WASHINGTON A cow that was cleared of having mad cow disease last fall by the U.S. Department of Agriculture was in fact infected with the brain-wasting disease, the department announced Friday, making it the second confirmed case of the disease in this country.
The cow was incinerated last fall and never made it into the U.S. food supply, said Agriculture Secretary Michael Johanns. He said the cow appeared to have been born in the United States, a significant fact because it suggests that the animal ate infected feed in this country that could have been eaten by other animals.
U.S. officials were able to mitigate damage from the first case of mad cow disease in the nation, discovered in Washington state in December 2003, because that cow was born in Canada and thought to have eaten infected feed there.
"We don't have any evidence that this is an imported animal," Johanns said Friday.
Critics on Capitol Hill and from consumer groups accused the government of not doing enough to detect and prevent mad cow disease.

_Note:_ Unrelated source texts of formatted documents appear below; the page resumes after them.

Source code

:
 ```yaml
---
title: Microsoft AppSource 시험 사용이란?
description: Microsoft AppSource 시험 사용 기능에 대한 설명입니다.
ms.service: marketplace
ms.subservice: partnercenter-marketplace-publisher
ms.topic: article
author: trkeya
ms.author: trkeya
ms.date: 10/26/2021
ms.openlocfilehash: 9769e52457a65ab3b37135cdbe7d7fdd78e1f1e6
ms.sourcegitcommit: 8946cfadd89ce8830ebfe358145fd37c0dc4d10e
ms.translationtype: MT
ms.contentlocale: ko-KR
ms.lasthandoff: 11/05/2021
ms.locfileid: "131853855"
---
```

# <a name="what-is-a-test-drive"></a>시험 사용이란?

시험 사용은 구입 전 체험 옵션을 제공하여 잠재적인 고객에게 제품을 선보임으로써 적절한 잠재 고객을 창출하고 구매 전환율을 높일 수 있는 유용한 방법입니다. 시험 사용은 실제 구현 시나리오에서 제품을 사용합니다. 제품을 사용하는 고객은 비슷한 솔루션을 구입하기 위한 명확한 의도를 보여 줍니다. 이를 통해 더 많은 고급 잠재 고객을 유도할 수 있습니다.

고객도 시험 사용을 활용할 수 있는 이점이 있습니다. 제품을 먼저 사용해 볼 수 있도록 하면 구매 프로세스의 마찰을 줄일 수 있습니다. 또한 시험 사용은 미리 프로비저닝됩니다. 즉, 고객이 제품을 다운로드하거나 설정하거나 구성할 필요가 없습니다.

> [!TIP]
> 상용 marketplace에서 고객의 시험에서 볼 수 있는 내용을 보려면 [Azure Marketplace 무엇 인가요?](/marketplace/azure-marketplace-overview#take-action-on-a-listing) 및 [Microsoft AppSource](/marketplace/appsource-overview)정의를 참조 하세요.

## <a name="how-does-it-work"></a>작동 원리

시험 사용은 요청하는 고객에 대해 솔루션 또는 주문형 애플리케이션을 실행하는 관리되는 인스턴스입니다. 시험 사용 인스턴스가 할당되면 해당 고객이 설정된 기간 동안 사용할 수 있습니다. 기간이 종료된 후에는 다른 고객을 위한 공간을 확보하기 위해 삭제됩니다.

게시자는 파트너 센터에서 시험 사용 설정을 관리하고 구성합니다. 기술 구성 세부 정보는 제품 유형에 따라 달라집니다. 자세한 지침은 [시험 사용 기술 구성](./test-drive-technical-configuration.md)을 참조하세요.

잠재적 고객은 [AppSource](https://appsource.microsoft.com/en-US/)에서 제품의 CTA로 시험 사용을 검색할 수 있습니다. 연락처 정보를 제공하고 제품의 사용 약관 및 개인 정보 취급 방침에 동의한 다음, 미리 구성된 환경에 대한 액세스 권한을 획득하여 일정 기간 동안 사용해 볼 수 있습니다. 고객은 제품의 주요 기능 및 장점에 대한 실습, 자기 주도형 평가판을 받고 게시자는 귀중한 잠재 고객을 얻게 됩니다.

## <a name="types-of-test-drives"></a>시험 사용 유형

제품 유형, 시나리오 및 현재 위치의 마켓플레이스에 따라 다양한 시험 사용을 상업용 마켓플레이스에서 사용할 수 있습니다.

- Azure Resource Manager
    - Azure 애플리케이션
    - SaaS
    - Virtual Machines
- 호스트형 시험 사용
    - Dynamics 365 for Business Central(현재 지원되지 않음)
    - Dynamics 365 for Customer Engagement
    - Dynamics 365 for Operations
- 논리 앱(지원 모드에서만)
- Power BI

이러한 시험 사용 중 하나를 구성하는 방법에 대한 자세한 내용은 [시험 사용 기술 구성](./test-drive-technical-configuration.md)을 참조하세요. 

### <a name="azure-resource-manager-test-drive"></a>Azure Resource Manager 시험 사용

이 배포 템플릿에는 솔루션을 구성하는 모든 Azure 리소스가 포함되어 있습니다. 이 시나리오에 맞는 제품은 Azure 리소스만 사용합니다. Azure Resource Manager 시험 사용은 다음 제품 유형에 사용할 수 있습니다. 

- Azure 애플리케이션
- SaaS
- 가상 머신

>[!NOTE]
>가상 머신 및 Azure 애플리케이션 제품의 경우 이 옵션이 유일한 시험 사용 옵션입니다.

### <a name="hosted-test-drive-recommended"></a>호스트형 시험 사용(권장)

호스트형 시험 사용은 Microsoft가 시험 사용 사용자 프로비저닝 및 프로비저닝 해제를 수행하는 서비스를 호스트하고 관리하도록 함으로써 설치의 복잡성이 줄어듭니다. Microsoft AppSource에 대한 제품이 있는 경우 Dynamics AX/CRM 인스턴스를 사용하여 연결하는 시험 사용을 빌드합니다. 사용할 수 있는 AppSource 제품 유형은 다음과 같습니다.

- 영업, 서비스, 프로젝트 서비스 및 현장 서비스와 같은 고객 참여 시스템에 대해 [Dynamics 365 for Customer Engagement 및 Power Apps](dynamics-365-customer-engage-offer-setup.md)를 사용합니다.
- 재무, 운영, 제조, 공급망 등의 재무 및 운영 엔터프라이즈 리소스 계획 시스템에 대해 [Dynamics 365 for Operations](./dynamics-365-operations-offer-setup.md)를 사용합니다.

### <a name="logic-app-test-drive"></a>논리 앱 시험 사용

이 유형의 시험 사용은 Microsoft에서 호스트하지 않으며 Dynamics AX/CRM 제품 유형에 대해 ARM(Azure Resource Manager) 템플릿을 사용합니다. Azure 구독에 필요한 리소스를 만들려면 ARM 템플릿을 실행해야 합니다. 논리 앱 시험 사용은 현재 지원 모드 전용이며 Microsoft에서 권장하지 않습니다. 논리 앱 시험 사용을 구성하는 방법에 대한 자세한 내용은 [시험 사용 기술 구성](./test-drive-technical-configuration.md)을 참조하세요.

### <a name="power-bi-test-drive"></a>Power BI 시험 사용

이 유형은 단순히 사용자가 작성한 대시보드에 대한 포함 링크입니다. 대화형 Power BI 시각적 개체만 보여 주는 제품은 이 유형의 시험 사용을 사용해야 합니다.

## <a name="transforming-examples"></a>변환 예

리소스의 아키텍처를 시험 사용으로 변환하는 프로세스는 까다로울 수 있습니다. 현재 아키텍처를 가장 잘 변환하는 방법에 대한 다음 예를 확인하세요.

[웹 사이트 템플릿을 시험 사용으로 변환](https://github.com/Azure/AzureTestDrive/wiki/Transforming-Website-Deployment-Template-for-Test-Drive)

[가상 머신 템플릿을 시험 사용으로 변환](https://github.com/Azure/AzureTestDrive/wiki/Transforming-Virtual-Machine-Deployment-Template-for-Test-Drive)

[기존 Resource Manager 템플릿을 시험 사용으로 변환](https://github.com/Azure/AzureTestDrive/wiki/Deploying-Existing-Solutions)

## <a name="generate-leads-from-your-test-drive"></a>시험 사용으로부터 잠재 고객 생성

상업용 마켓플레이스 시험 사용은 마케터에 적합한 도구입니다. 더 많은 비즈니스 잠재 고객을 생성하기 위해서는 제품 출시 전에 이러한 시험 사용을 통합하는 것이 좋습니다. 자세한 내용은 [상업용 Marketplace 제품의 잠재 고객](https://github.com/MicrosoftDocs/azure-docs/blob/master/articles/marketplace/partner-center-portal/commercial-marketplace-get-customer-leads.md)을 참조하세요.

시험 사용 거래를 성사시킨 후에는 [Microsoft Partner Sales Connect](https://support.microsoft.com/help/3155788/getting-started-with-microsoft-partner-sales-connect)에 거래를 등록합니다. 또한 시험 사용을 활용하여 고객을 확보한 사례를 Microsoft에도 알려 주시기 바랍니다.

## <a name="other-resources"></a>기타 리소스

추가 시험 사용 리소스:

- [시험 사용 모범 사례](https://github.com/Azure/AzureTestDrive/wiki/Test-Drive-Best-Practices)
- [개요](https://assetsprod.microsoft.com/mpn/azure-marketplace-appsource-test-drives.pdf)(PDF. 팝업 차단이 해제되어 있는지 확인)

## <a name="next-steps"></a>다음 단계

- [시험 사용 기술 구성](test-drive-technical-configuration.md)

"The administration's response to mad cow disease appears to be more public relations than public health," said Rep. Henry Waxman, D-Calif., in a statement.
The infected animal, which was at least 8 years old, couldn't walk and was covered with manure, placing it a category of "downer" cattle that are more likely to have mad cow disease and are randomly tested by the USDA. But while an initial "quick test" was inconclusive, two more sophisticated tests were negative.
Two weeks ago, the USDA's inspector general noticed inconsistencies in the testing as part of an audit of the agency's mad cow surveillance program and asked for additional tests. A renowned laboratory in England, as well as the USDA's own labs, confirmed that the cow was infected using a test known as the "Western blot."
Johanns suggested that one of the reasons the disease wasn't initially found was that the animal had a different variation of mad cow disease than the classic type that swept through England in the early 1990s. Instead of finding the disease throughout the brain, it was isolated to certain parts of the brain but not others, a form of the disease that has been found in some animals in France, he said.
While insisting on the safety of the U.S. beef supply, Johanns said he would initiate new protocols for testing when an initial "rapid-response" test for mad cow disease was inconclusive that included the "Western blot" test. He also said that he was correcting a number of problems he had uncovered in how the USDA handled the diseased cow from failing to segregate tissue samples from those of other cows to freezing the samples.